● **Exercise directions**: Write out each entry below exactly. Do not include the images.

● **Data**:
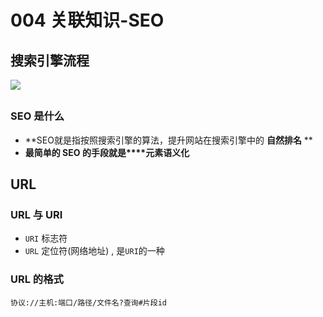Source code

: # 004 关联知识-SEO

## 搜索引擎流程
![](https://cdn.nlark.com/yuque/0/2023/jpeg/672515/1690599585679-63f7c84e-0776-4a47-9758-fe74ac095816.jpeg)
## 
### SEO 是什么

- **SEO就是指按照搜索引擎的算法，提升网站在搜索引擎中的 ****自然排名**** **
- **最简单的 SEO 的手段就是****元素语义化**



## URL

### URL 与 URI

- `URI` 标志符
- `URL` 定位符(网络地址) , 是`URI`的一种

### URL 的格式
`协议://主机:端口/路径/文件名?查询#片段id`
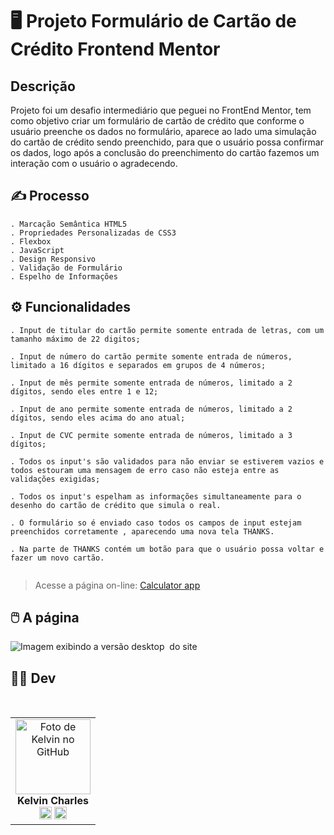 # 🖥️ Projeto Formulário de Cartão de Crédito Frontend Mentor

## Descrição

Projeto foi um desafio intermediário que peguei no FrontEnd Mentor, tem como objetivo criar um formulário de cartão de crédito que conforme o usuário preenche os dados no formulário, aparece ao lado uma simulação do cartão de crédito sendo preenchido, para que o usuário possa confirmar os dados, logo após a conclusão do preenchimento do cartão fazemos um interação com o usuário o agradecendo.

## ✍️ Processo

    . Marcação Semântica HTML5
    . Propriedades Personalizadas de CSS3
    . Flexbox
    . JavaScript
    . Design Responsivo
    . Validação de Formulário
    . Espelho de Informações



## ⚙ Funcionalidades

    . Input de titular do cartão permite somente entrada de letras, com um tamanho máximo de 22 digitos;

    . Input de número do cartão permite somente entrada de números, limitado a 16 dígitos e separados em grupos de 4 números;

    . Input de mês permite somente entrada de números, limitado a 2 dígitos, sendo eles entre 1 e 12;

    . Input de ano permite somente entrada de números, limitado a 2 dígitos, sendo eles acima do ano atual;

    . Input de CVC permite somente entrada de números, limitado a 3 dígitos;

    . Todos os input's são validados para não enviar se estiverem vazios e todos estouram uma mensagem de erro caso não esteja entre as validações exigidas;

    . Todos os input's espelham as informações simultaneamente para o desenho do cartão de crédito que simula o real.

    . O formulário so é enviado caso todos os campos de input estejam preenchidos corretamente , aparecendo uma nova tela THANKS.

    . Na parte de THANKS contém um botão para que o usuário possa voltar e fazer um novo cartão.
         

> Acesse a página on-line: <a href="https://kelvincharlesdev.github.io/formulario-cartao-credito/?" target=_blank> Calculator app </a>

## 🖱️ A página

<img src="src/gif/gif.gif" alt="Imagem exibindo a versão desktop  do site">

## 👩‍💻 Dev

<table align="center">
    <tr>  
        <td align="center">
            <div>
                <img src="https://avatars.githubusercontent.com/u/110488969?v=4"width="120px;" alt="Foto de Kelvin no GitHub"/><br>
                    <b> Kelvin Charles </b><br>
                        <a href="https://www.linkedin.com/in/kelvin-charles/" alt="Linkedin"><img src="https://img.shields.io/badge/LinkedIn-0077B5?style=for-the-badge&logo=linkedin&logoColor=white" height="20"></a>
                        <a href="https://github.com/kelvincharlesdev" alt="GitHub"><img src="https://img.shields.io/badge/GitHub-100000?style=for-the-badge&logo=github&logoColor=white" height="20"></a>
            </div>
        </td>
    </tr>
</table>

● **Written solution**:
Source code

: # 004 关联知识-SEO

## 搜索引擎流程
![](https://cdn.nlark.com/yuque/0/2023/jpeg/672515/1690599585679-63f7c84e-0776-4a47-9758-fe74ac095816.jpeg)
## 
### SEO 是什么

- **SEO就是指按照搜索引擎的算法，提升网站在搜索引擎中的 ****自然排名**** **
- **最简单的 SEO 的手段就是****元素语义化**



## URL

### URL 与 URI

- `URI` 标志符
- `URL` 定位符(网络地址) , 是`URI`的一种

### URL 的格式
`协议://主机:端口/路径/文件名?查询#片段id`
 # 🖥️ Projeto Formulário de Cartão de Crédito Frontend Mentor

## Descrição

Projeto foi um desafio intermediário que peguei no FrontEnd Mentor, tem como objetivo criar um formulário de cartão de crédito que conforme o usuário preenche os dados no formulário, aparece ao lado uma simulação do cartão de crédito sendo preenchido, para que o usuário possa confirmar os dados, logo após a conclusão do preenchimento do cartão fazemos um interação com o usuário o agradecendo.

## ✍️ Processo

    . Marcação Semântica HTML5
    . Propriedades Personalizadas de CSS3
    . Flexbox
    . JavaScript
    . Design Responsivo
    . Validação de Formulário
    . Espelho de Informações



## ⚙ Funcionalidades

    . Input de titular do cartão permite somente entrada de letras, com um tamanho máximo de 22 digitos;

    . Input de número do cartão permite somente entrada de números, limitado a 16 dígitos e separados em grupos de 4 números;

    . Input de mês permite somente entrada de números, limitado a 2 dígitos, sendo eles entre 1 e 12;

    . Input de ano permite somente entrada de números, limitado a 2 dígitos, sendo eles acima do ano atual;

    . Input de CVC permite somente entrada de números, limitado a 3 dígitos;

    . Todos os input's são validados para não enviar se estiverem vazios e todos estouram uma mensagem de erro caso não esteja entre as validações exigidas;

    . Todos os input's espelham as informações simultaneamente para o desenho do cartão de crédito que simula o real.

    . O formulário so é enviado caso todos os campos de input estejam preenchidos corretamente , aparecendo uma nova tela THANKS.

    . Na parte de THANKS contém um botão para que o usuário possa voltar e fazer um novo cartão.
         

> Acesse a página on-line: <a href="https://kelvincharlesdev.github.io/formulario-cartao-credito/?" target=_blank> Calculator app </a>

## 🖱️ A página

<img src="src/gif/gif.gif" alt="Imagem exibindo a versão desktop  do site">

## 👩‍💻 Dev

<table align="center">
    <tr>  
        <td align="center">
            <div>
                <img src="https://avatars.githubusercontent.com/u/110488969?v=4"width="120px;" alt="Foto de Kelvin no GitHub"/><br>
                    <b> Kelvin Charles </b><br>
                        <a href="https://www.linkedin.com/in/kelvin-charles/" alt="Linkedin"><img src="https://img.shields.io/badge/LinkedIn-0077B5?style=for-the-badge&logo=linkedin&logoColor=white" height="20"></a>
                        <a href="https://github.com/kelvincharlesdev" alt="GitHub"><img src="https://img.shields.io/badge/GitHub-100000?style=for-the-badge&logo=github&logoColor=white" height="20"></a>
            </div>
        </td>
    </tr>
</table>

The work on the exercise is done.